▸ **ABOUT THIS TASK**: Give back exactly the first lines of the entries below, through the line with "tag is assigned.".

▸ **DATA SECTION**:

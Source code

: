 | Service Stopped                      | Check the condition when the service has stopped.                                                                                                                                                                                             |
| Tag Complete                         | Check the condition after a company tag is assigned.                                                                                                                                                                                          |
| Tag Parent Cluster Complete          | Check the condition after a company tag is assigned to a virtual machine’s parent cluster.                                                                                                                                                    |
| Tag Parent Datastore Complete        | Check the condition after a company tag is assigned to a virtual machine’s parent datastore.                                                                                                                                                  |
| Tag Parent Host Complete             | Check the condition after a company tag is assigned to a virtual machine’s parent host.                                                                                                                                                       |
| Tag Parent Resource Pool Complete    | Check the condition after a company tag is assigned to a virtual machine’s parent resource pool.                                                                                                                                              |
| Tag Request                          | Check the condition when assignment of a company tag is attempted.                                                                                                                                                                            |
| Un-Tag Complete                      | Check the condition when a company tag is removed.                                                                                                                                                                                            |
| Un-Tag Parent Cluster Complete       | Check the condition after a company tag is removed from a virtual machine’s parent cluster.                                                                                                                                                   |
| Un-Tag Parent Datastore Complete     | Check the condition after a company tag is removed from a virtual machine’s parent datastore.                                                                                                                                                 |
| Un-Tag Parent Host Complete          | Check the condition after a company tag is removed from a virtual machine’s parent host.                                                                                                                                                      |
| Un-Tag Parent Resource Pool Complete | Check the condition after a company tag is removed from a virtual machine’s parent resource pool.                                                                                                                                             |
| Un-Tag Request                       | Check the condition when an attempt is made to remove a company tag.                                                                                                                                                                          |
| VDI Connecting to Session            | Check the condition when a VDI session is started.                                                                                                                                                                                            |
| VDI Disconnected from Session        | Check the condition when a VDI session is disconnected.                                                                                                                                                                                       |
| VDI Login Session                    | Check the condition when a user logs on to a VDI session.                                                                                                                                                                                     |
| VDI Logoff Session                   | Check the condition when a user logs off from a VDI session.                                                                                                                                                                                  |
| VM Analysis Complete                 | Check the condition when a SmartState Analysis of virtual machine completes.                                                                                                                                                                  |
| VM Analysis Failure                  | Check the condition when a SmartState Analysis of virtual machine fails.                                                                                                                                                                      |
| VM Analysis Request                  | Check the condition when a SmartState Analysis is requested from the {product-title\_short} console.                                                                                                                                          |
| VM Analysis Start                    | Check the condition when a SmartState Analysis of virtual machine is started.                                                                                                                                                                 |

▸ **SOLUTION FOR THIS PROBLEM**:
Source code

: | Service Stopped                      | Check the condition when the service has stopped.                                                                                                                                                                                             |
| Tag Complete                         | Check the condition after a company tag is assigned.                                                                                                                                                                                          |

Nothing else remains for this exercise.